最後になりますが、避難指示区域からの長期避難で将来に不安を覚える方々、自主避難によって生活困窮に陥ったり不当な非難を浴びたりしている方々への一層の支援は必要ないでしょうか。健康不安を訴える方々が、今なおいらっしゃるのはなぜでしょうか。小さなお子さんに対して、野呂美加様のお話にある「保養」を、もっと大きな取り組みとすることは考えられないでしょうか。このたびの「美味しんぼ」をめぐる様々なご意見が、私たちの未来を見定めるための穏当な議論へつながる一助となることを切に願います。
「週刊ビッグコミックスピリッツ」編集長 村山 広
(追記―関係者の声より)
上記「編集部の見解」(以下、見解と略す)の中で言及された3名の関係者の意見もこちらで紹介しておきます。但し、概して非常に長文の意見が多い為、ここでは「見解」で触れられた部分のみの紹介に止めます。それぞれの意見については当該雑誌の公式HP(記事本文のリンクからアクセス)にもその全文が掲載されていますので、そちらも併読していただければ助かります。
山田 真(医師、子どもたちを放射能から守る全国小児科医ネットワーク代表)
(前略)
「避難すべき」と言うのは簡単ですが、現実には難しい問題を抱えている。

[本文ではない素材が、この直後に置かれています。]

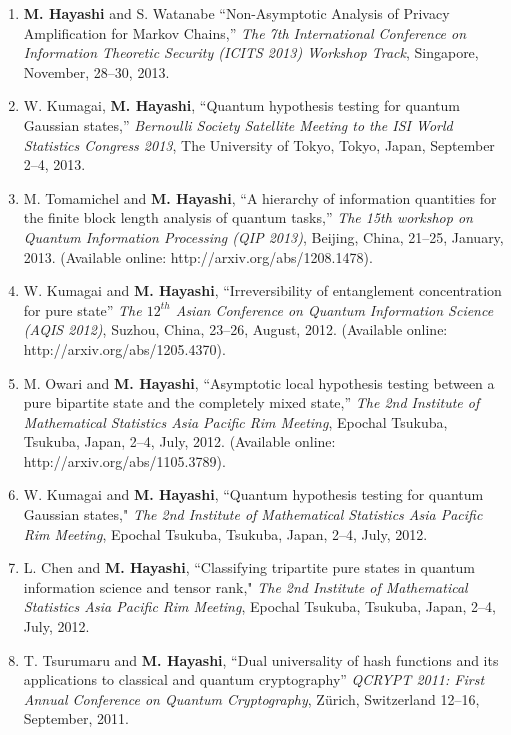 \documentclass[a4paper,12pt,oneside]{article}
\begin{document}
\begin{enumerate}
\item 
\textbf{M. Hayashi} and S. Watanabe
``Non-Asymptotic Analysis of Privacy Amplification for Markov Chains,''
{\em The 7th International Conference on Information Theoretic Security (ICITS 2013) Workshop Track},
Singapore, November, 28--30, 2013.

\item
W. Kumagai, \textbf{M. Hayashi}, 
``Quantum hypothesis testing for quantum Gaussian states,'' 
{\em Bernoulli Society Satellite Meeting to the ISI World Statistics Congress 2013}, 
The University of Tokyo, Tokyo, Japan,
September 2--4, 2013.

\item 
M. Tomamichel and \textbf{M. Hayashi}, ``A hierarchy of information quantities for the finite block length analysis of quantum tasks,''
{\em The 15th workshop on Quantum Information Processing (QIP 2013)}, Beijing, China, 21--25, January, 2013.
(Available online: http://arxiv.org/abs/1208.1478).

\item 
W. Kumagai and \textbf{M. Hayashi}, ``Irreversibility of entanglement concentration for pure state''
{\em The $12^{th}$ Asian Conference on Quantum Information Science (AQIS 2012)},
Suzhou, China, 23--26, August, 2012.
(Available online: http://arxiv.org/abs/1205.4370).

\item 
M. Owari and \textbf{M. Hayashi}, 
``Asymptotic local hypothesis testing between a pure bipartite state and the completely mixed state,''
{\em The 2nd Institute of Mathematical Statistics Asia Pacific Rim Meeting}, 
Epochal Tsukuba, Tsukuba, Japan, 2--4, July, 2012.
(Available online: http://arxiv.org/abs/1105.3789).

\item 
W. Kumagai and \textbf{M. Hayashi}, 
``Quantum hypothesis testing for quantum Gaussian states," 
{\em The 2nd Institute of Mathematical Statistics Asia Pacific Rim Meeting}, 
Epochal Tsukuba, Tsukuba, Japan, 2--4, July, 2012.

\item 
L. Chen and \textbf{M. Hayashi}, 
``Classifying tripartite pure states in quantum information science and tensor rank," 
{\em The 2nd Institute of Mathematical Statistics Asia Pacific Rim Meeting}, 
Epochal Tsukuba, Tsukuba, Japan, 2--4, July, 2012.

\item 
T. Tsurumaru and \textbf{M. Hayashi}, ``Dual universality of hash functions and its applications to classical and quantum cryptography'' 
{\em QCRYPT 2011: First Annual Conference on Quantum Cryptography}, 
Z\"{u}rich, Switzerland 12--16, September, 2011.


\end{enumerate}
\end{document}
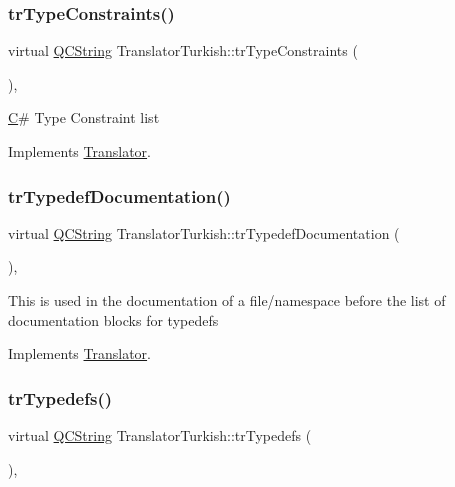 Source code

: \subsubsection{\texorpdfstring{trTypeConstraints()}{trTypeConstraints()}}
{\footnotesize\ttfamily virtual \mbox{\hyperlink{class_q_c_string}{Q\+C\+String}} Translator\+Turkish\+::tr\+Type\+Constraints (\begin{DoxyParamCaption}{ }\end{DoxyParamCaption})\hspace{0.3cm}{\ttfamily [inline]}, {\ttfamily [virtual]}}

\mbox{\hyperlink{class_c}{C}}\# Type Constraint list 

Implements \mbox{\hyperlink{class_translator}{Translator}}.

\mbox{\label{class_translator_turkish_a79297c1dd1cde1ad3e6e0650d0a70dcc}} 
\subsubsection{\texorpdfstring{trTypedefDocumentation()}{trTypedefDocumentation()}}
{\footnotesize\ttfamily virtual \mbox{\hyperlink{class_q_c_string}{Q\+C\+String}} Translator\+Turkish\+::tr\+Typedef\+Documentation (\begin{DoxyParamCaption}{ }\end{DoxyParamCaption})\hspace{0.3cm}{\ttfamily [inline]}, {\ttfamily [virtual]}}

This is used in the documentation of a file/namespace before the list of documentation blocks for typedefs 

Implements \mbox{\hyperlink{class_translator}{Translator}}.

\mbox{\label{class_translator_turkish_a109d4e25b24774708acbe3cc6ea6c63e}} 
\subsubsection{\texorpdfstring{trTypedefs()}{trTypedefs()}}
{\footnotesize\ttfamily virtual \mbox{\hyperlink{class_q_c_string}{Q\+C\+String}} Translator\+Turkish\+::tr\+Typedefs (\begin{DoxyParamCaption}{ }\end{DoxyParamCaption})\hspace{0.3cm}{\ttfamily [inline]}, {\ttfamily [virtual]}}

私も2011年の終わり頃までは避難すべきと言っていましたが、今、福島では避難したいけれど様々な事情で避難できない人が多いから、その人たちに「ここにいるのは危険だから逃げなさい」と言ってもむなしいのです。国に対して避難したい人が避難できるよう要求し、また避難先で安心して暮らせるよう条件整備をすることを求め、戦っていく必要があります。
(後略)
遠藤雄幸(川内村村長)
(前略)
県外に避難した住民が、「福島は危ないから避難しろ」と言う。戻った住民が、「故郷を捨てたのか」と問う。「避難する・しない」、「戻る・戻らない」の対立構図をつくらないために、善意の押し付けや過激な干渉はできる限り控えてほしい。そこで生活している多くの住民がいること、避難を余儀なくされている村民がいることを忘れないでほしいと思います。目に見えない放射線は、仲が良かった隣近所の人たちを仲違いさせ、親子・夫婦関係までギクシャクさせる。コミュニティーまで崩壊させる。被災者同士がそれぞれ批判し合う姿に心が痛みます。
(後略)
野呂美加(NPO法人「チェルノブイリへのかけはし」代表)
(前略)
ベラルーシでは、年間総被曝量が1ミリシーベルトに満たない汚染地域でも内部被曝を鑑みて、子どもたちを国家の事業として保養に出しています。保養させた子どもたちの尿検査をすると、体内の放射性物質が著しく減少します。まずは、国民の健康診断をして、数年間は管理をすべきだし、旧ソ連にならって、せめて子どもたちを安全な地で保養させたり、安全なものを食べさせたりするべきだと思います。